§ DATA FOR ANALYSIS:

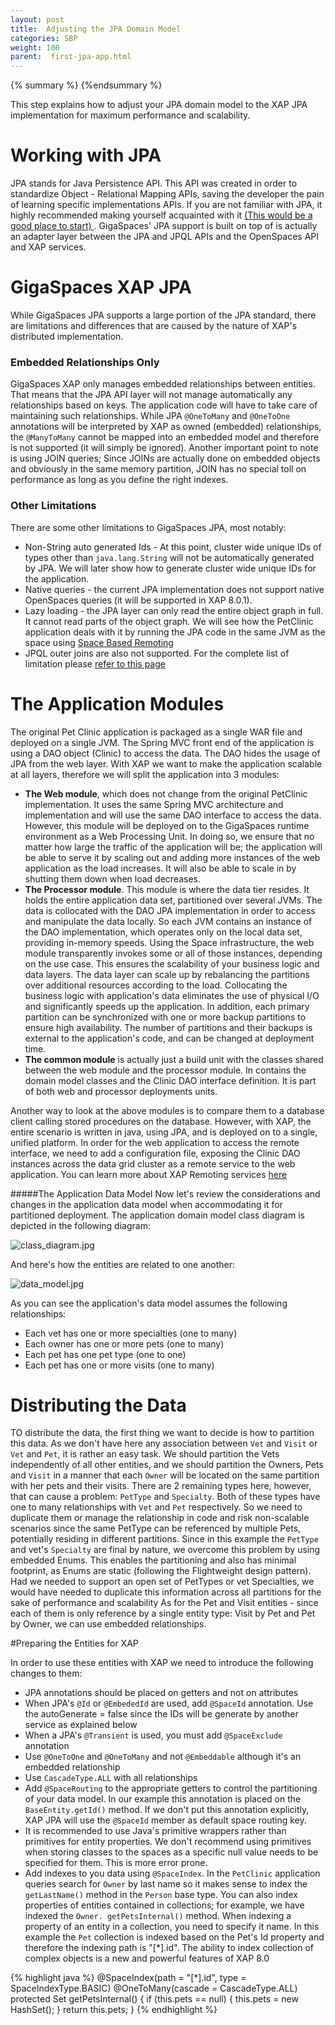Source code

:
 ```yaml
---
layout: post
title:  Adjusting the JPA Domain Model
categories: SBP
weight: 100
parent:  first-jpa-app.html
---
```


{% summary %} {%endsummary %}

This step explains how to adjust your JPA domain model to the XAP JPA implementation for maximum performance and scalability.

# Working with JPA

JPA stands for Java Persistence API. This API was created in order to standardize Object - Relational Mapping APIs, saving the developer the pain of learning specific implementations APIs.
If you are not familiar with JPA, it highly recommended making yourself acquainted with it [(This would be a good place to start)  ](http://download.oracle.com/javaee/5/tutorial/doc/bnbpz.html).
GigaSpaces' JPA support is built on top of is actually an adapter layer between the JPA and JPQL APIs and the OpenSpaces API and XAP services.

# GigaSpaces XAP JPA
While GigaSpaces JPA supports a large portion of the JPA standard, there are limitations and differences that are caused by the nature of XAP's distributed implementation.

### Embedded Relationships Only

GigaSpaces XAP only manages embedded relationships between entities. That means that the JPA API layer will not manage automatically any relationships based on keys. The application code will have to take care of maintaining such relationships. While JPA `@OneToMany` and `@OneToOne` annotations will be interpreted by XAP as owned (embedded) relationships, the `@ManyToMany` cannot be mapped into an embedded model and therefore is not supported (it will simply be ignored).
Another important point to note is using JOIN queries; Since JOINs are actually done on embedded objects and obviously in the same memory partition, JOIN has no special toll on performance as long as you define the right indexes.

### Other Limitations

There are some other limitations to GigaSpaces JPA, most notably:

- Non-String auto generated Ids - At this point, cluster wide unique IDs of types other than `java.lang.String` will not be automatically generated by JPA. We will later show how to generate cluster wide unique IDs for the application.
- Native queries - the current JPA implementation does not support native OpenSpaces queries (it will be supported in XAP 8.0.1).
- Lazy loading - the JPA layer can only read the entire object graph in full. It cannot read parts of the object graph. We will see how the PetClinic application deals with it by running the JPA code in the same JVM as the space using [Space Based Remoting]({%latestjavaurl%}/space-based-remoting.html)
- JPQL outer joins are also not supported. For the complete list of limitation please [refer to this page]({%latestjavaurl%}/jpa-api.html#JPASupport-GigaSpacesJPALimitations)

# The Application Modules

The original Pet Clinic application is packaged as a single WAR file and deployed on a single JVM. The Spring MVC front end of the application is using a DAO object (Clinic) to access the data. The DAO hides the usage of JPA from the web layer.
With XAP we want to make the application scalable at all layers, therefore we will split the application into 3 modules:

- **The Web module**, which does not change from the original PetClinic implementation. It uses the same Spring MVC architecture and implementation and will use the same DAO interface to access the data. However, this module will be deployed on to the GigaSpaces runtime environment  as a Web Processing Unit. In doing so, we ensure that no matter how large the traffic of the application will be; the application will be able to serve it by scaling out and adding more instances of the web application as the load increases. It will also be able to scale in by shutting them down when load decreases.
- **The Processor module**. This module is where the data tier resides. It holds the entire application data set, partitioned over several JVMs. The data is collocated with the DAO JPA implementation in order to access and manipulate the data locally. So each JVM contains an instance of the DAO implementation, which operates only on the local data set, providing in-memory speeds. Using the Space infrastructure, the web module transparently invokes some or all of those instances, depending on the use case.  This ensures the scalability of your business logic and data layers. The data layer can scale up by rebalancing the partitions over additional resources according to the load. Collocating the business logic with application's data eliminates the use of physical I/O and significantly speeds up the application. In addition, each primary partition can be synchronized with one or more backup partitions to ensure high availability. The number of partitions and their backups is external to the application's code, and can be changed at deployment time.
- **The common module** is actually just a build unit with the classes shared between the web module and the processor module. In contains the domain model classes and the Clinic DAO interface definition. It is part of both web and processor deployments units.

Another way to look at the above modules is to compare them to a database client calling stored procedures on the database. However, with XAP, the entire scenario is written in java, using JPA, and is deployed on to a single, unified platform.
In order for the web application to access the remote interface, we need to add a configuration file, exposing the Clinic DAO instances across the data grid cluster as a remote service to the web application. You can learn more about XAP Remoting services [here]({%latestjavaurl%}/executor-based-remoting.html)

#####The Application Data Model
Now let's review the considerations and changes in the application data model when accommodating it for partitioned deployment.
The application domain model class diagram is depicted in the following diagram:

![class_diagram.jpg](/attachment_files/class_diagram.jpg)

And here's how the entities are related to one another:

![data_model.jpg](/attachment_files/data_model.jpg)

As you can see the application's data model assumes the following relationships:

- Each vet has one or more specialties (one to many)
- Each owner has one or more pets (one to many)
- Each pet has one pet type (one to one)
- Each pet has one or more visits (one to many)

# Distributing the Data

TO distribute the data, the first thing we want to decide is how to partition this data. As we don't have here any association between `Vet` and `Visit` or `Vet` and `Pet`, it is rather an easy task. We should partition the Vets independently of all other entities, and we should partition the Owners, Pets and `Visit` in a manner that each `Owner` will be located on the same partition with her pets and their visits.
There are 2 remaining types here, however, that can cause a problem: `PetType` and `Specialty`. Both of these types have one to many relationships with `Vet` and `Pet` respectively. So we need to duplicate them or manage the relationship in code and risk non-scalable scenarios since the same PetType can be referenced by multiple Pets, potentially residing in different partitions.
Since in this example the `PetType` and vet's `Specialty` are final by nature, we overcome this problem by using embedded Enums. This enables the partitioning and also has minimal footprint, as Enums are static (following the Flightweight design pattern).
Had we needed to support an open set of PetTypes or vet Specialties, we would have needed to duplicate this information across all partitions for the sake of performance and scalability
As for the Pet and Visit entities - since each of them is only reference by a single entity type: Visit by Pet and Pet by Owner, we can use embedded relationships.

#Preparing the Entities for XAP

In order to use these entities with XAP we need to introduce the following changes to them:

- JPA annotations should be placed on getters and not on attributes
- When JPA's `@Id` or `@EmbededId` are used, add `@SpaceId` annotation. Use the autoGenerate = false since the IDs will be generate by another service as explained below
- When a JPA's `@Transient` is used, you must add `@SpaceExclude` annotation
- Use `@OneToOne` and `@OneToMany` and not `@Embeddable` although it's an embedded relationship
- Use `CascadeType.ALL` with all relationships
- Add `@SpaceRouting` to the appropriate getters to control the partitioning of your data model. In our example this annotation is placed on the `BaseEntity.getId()` method. If we don't put this annotation explicitly, XAP JPA will use the `@SpaceId` member as default space routing key.
- It is recommended to use Java's primitive wrappers rather than primitives for entity properties. We don't recommend using primitives when storing classes to the spaces as a specific null value needs to be specified for them. This is more error prone.
- Add indexes to you data using `@SpaceIndex`. In the `PetClinic` application queries search for `Owner` by last name so it makes sense to index the `getLastName()` method in the `Person` base type. You can also index properties of entities contained in collections; for example, we have indexed the `Owner. getPetsInternal()` method. When indexing a property of an entity in a collection, you need to specify it name. In this example the `Pet` collection is indexed based on the Pet's Id property and therefore the indexing path is "[*].id". The ability to index collection of complex objects is a new and powerful features of XAP 8.0

{% highlight java %}
 @SpaceIndex(path = "[*].id", type = SpaceIndexType.BASIC)
 @OneToMany(cascade = CascadeType.ALL)
 protected Set<Pet> getPetsInternal() {
     if (this.pets == null) {
        this.pets = new HashSet<Pet>();
     }
     return this.pets;
}
{% endhighlight %}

§ WHAT YOU NEED TO DO:
Leave the pictures out, and print every line of the listing exactly as written.

§ RESPONSE BOX:
Source code

:
 ```yaml
---
layout: post
title:  Adjusting the JPA Domain Model
categories: SBP
weight: 100
parent:  first-jpa-app.html
---
```


{% summary %} {%endsummary %}

This step explains how to adjust your JPA domain model to the XAP JPA implementation for maximum performance and scalability.

# Working with JPA

JPA stands for Java Persistence API. This API was created in order to standardize Object - Relational Mapping APIs, saving the developer the pain of learning specific implementations APIs.
If you are not familiar with JPA, it highly recommended making yourself acquainted with it [(This would be a good place to start)  ](http://download.oracle.com/javaee/5/tutorial/doc/bnbpz.html).
GigaSpaces' JPA support is built on top of is actually an adapter layer between the JPA and JPQL APIs and the OpenSpaces API and XAP services.

# GigaSpaces XAP JPA
While GigaSpaces JPA supports a large portion of the JPA standard, there are limitations and differences that are caused by the nature of XAP's distributed implementation.

### Embedded Relationships Only

GigaSpaces XAP only manages embedded relationships between entities. That means that the JPA API layer will not manage automatically any relationships based on keys. The application code will have to take care of maintaining such relationships. While JPA `@OneToMany` and `@OneToOne` annotations will be interpreted by XAP as owned (embedded) relationships, the `@ManyToMany` cannot be mapped into an embedded model and therefore is not supported (it will simply be ignored).
Another important point to note is using JOIN queries; Since JOINs are actually done on embedded objects and obviously in the same memory partition, JOIN has no special toll on performance as long as you define the right indexes.

### Other Limitations

There are some other limitations to GigaSpaces JPA, most notably:

- Non-String auto generated Ids - At this point, cluster wide unique IDs of types other than `java.lang.String` will not be automatically generated by JPA. We will later show how to generate cluster wide unique IDs for the application.
- Native queries - the current JPA implementation does not support native OpenSpaces queries (it will be supported in XAP 8.0.1).
- Lazy loading - the JPA layer can only read the entire object graph in full. It cannot read parts of the object graph. We will see how the PetClinic application deals with it by running the JPA code in the same JVM as the space using [Space Based Remoting]({%latestjavaurl%}/space-based-remoting.html)
- JPQL outer joins are also not supported. For the complete list of limitation please [refer to this page]({%latestjavaurl%}/jpa-api.html#JPASupport-GigaSpacesJPALimitations)

# The Application Modules

The original Pet Clinic application is packaged as a single WAR file and deployed on a single JVM. The Spring MVC front end of the application is using a DAO object (Clinic) to access the data. The DAO hides the usage of JPA from the web layer.
With XAP we want to make the application scalable at all layers, therefore we will split the application into 3 modules:

- **The Web module**, which does not change from the original PetClinic implementation. It uses the same Spring MVC architecture and implementation and will use the same DAO interface to access the data. However, this module will be deployed on to the GigaSpaces runtime environment  as a Web Processing Unit. In doing so, we ensure that no matter how large the traffic of the application will be; the application will be able to serve it by scaling out and adding more instances of the web application as the load increases. It will also be able to scale in by shutting them down when load decreases.
- **The Processor module**. This module is where the data tier resides. It holds the entire application data set, partitioned over several JVMs. The data is collocated with the DAO JPA implementation in order to access and manipulate the data locally. So each JVM contains an instance of the DAO implementation, which operates only on the local data set, providing in-memory speeds. Using the Space infrastructure, the web module transparently invokes some or all of those instances, depending on the use case.  This ensures the scalability of your business logic and data layers. The data layer can scale up by rebalancing the partitions over additional resources according to the load. Collocating the business logic with application's data eliminates the use of physical I/O and significantly speeds up the application. In addition, each primary partition can be synchronized with one or more backup partitions to ensure high availability. The number of partitions and their backups is external to the application's code, and can be changed at deployment time.
- **The common module** is actually just a build unit with the classes shared between the web module and the processor module. In contains the domain model classes and the Clinic DAO interface definition. It is part of both web and processor deployments units.

Another way to look at the above modules is to compare them to a database client calling stored procedures on the database. However, with XAP, the entire scenario is written in java, using JPA, and is deployed on to a single, unified platform.
In order for the web application to access the remote interface, we need to add a configuration file, exposing the Clinic DAO instances across the data grid cluster as a remote service to the web application. You can learn more about XAP Remoting services [here]({%latestjavaurl%}/executor-based-remoting.html)

#####The Application Data Model
Now let's review the considerations and changes in the application data model when accommodating it for partitioned deployment.
The application domain model class diagram is depicted in the following diagram:

![class_diagram.jpg](/attachment_files/class_diagram.jpg)

And here's how the entities are related to one another:

![data_model.jpg](/attachment_files/data_model.jpg)

As you can see the application's data model assumes the following relationships:

- Each vet has one or more specialties (one to many)
- Each owner has one or more pets (one to many)
- Each pet has one pet type (one to one)
- Each pet has one or more visits (one to many)

# Distributing the Data

TO distribute the data, the first thing we want to decide is how to partition this data. As we don't have here any association between `Vet` and `Visit` or `Vet` and `Pet`, it is rather an easy task. We should partition the Vets independently of all other entities, and we should partition the Owners, Pets and `Visit` in a manner that each `Owner` will be located on the same partition with her pets and their visits.
There are 2 remaining types here, however, that can cause a problem: `PetType` and `Specialty`. Both of these types have one to many relationships with `Vet` and `Pet` respectively. So we need to duplicate them or manage the relationship in code and risk non-scalable scenarios since the same PetType can be referenced by multiple Pets, potentially residing in different partitions.
Since in this example the `PetType` and vet's `Specialty` are final by nature, we overcome this problem by using embedded Enums. This enables the partitioning and also has minimal footprint, as Enums are static (following the Flightweight design pattern).
Had we needed to support an open set of PetTypes or vet Specialties, we would have needed to duplicate this information across all partitions for the sake of performance and scalability
As for the Pet and Visit entities - since each of them is only reference by a single entity type: Visit by Pet and Pet by Owner, we can use embedded relationships.

#Preparing the Entities for XAP

In order to use these entities with XAP we need to introduce the following changes to them:

- JPA annotations should be placed on getters and not on attributes
- When JPA's `@Id` or `@EmbededId` are used, add `@SpaceId` annotation. Use the autoGenerate = false since the IDs will be generate by another service as explained below
- When a JPA's `@Transient` is used, you must add `@SpaceExclude` annotation
- Use `@OneToOne` and `@OneToMany` and not `@Embeddable` although it's an embedded relationship
- Use `CascadeType.ALL` with all relationships
- Add `@SpaceRouting` to the appropriate getters to control the partitioning of your data model. In our example this annotation is placed on the `BaseEntity.getId()` method. If we don't put this annotation explicitly, XAP JPA will use the `@SpaceId` member as default space routing key.
- It is recommended to use Java's primitive wrappers rather than primitives for entity properties. We don't recommend using primitives when storing classes to the spaces as a specific null value needs to be specified for them. This is more error prone.
- Add indexes to you data using `@SpaceIndex`. In the `PetClinic` application queries search for `Owner` by last name so it makes sense to index the `getLastName()` method in the `Person` base type. You can also index properties of entities contained in collections; for example, we have indexed the `Owner. getPetsInternal()` method. When indexing a property of an entity in a collection, you need to specify it name. In this example the `Pet` collection is indexed based on the Pet's Id property and therefore the indexing path is "[*].id". The ability to index collection of complex objects is a new and powerful features of XAP 8.0

{% highlight java %}
 @SpaceIndex(path = "[*].id", type = SpaceIndexType.BASIC)
 @OneToMany(cascade = CascadeType.ALL)
 protected Set<Pet> getPetsInternal() {
     if (this.pets == null) {
        this.pets = new HashSet<Pet>();
     }
     return this.pets;
}
{% endhighlight %}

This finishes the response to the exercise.